## [WORK INSTRUCTION]
The required output is all lines below that contain the word "DividendDistribution".

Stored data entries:

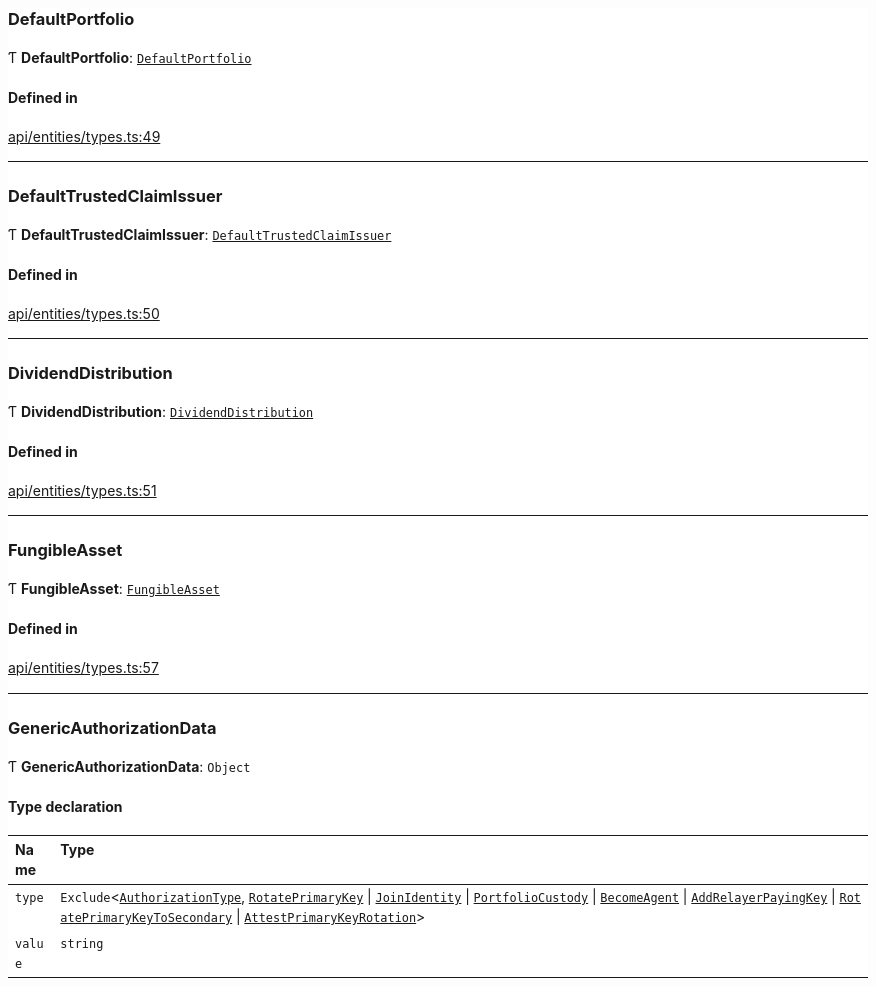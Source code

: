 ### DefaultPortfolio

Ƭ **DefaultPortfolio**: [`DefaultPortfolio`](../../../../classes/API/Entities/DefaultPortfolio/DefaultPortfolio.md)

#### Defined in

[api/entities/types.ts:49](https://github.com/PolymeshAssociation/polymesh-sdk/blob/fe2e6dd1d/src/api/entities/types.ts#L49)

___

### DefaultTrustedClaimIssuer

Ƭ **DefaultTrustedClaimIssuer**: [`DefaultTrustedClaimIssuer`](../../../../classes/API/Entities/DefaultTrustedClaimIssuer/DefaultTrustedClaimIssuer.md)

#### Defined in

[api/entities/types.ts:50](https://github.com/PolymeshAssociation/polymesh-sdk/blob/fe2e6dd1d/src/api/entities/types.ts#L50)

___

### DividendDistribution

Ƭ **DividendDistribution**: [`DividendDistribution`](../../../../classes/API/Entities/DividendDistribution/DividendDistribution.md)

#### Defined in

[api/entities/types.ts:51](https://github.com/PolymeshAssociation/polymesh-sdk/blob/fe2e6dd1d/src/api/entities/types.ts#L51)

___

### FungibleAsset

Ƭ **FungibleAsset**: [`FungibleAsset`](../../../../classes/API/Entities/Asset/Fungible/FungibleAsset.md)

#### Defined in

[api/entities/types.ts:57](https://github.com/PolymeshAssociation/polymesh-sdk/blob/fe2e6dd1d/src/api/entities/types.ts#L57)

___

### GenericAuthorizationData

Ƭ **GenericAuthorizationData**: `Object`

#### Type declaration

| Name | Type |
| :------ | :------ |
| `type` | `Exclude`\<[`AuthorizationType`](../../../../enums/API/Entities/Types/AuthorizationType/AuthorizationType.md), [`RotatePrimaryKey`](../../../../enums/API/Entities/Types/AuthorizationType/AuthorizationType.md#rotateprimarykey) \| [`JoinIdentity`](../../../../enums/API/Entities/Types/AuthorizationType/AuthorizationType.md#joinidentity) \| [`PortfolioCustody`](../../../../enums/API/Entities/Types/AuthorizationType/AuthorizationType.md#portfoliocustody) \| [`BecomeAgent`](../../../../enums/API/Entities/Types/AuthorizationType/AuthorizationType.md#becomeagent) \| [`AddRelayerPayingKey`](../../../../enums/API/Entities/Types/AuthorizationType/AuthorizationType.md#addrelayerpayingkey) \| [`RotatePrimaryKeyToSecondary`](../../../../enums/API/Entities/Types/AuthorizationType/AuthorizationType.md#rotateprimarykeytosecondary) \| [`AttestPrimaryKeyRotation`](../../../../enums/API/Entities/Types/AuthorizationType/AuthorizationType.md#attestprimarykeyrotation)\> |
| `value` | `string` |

## [RESULT]
### DividendDistribution
Ƭ **DividendDistribution**: [`DividendDistribution`](../../../../classes/API/Entities/DividendDistribution/DividendDistribution.md)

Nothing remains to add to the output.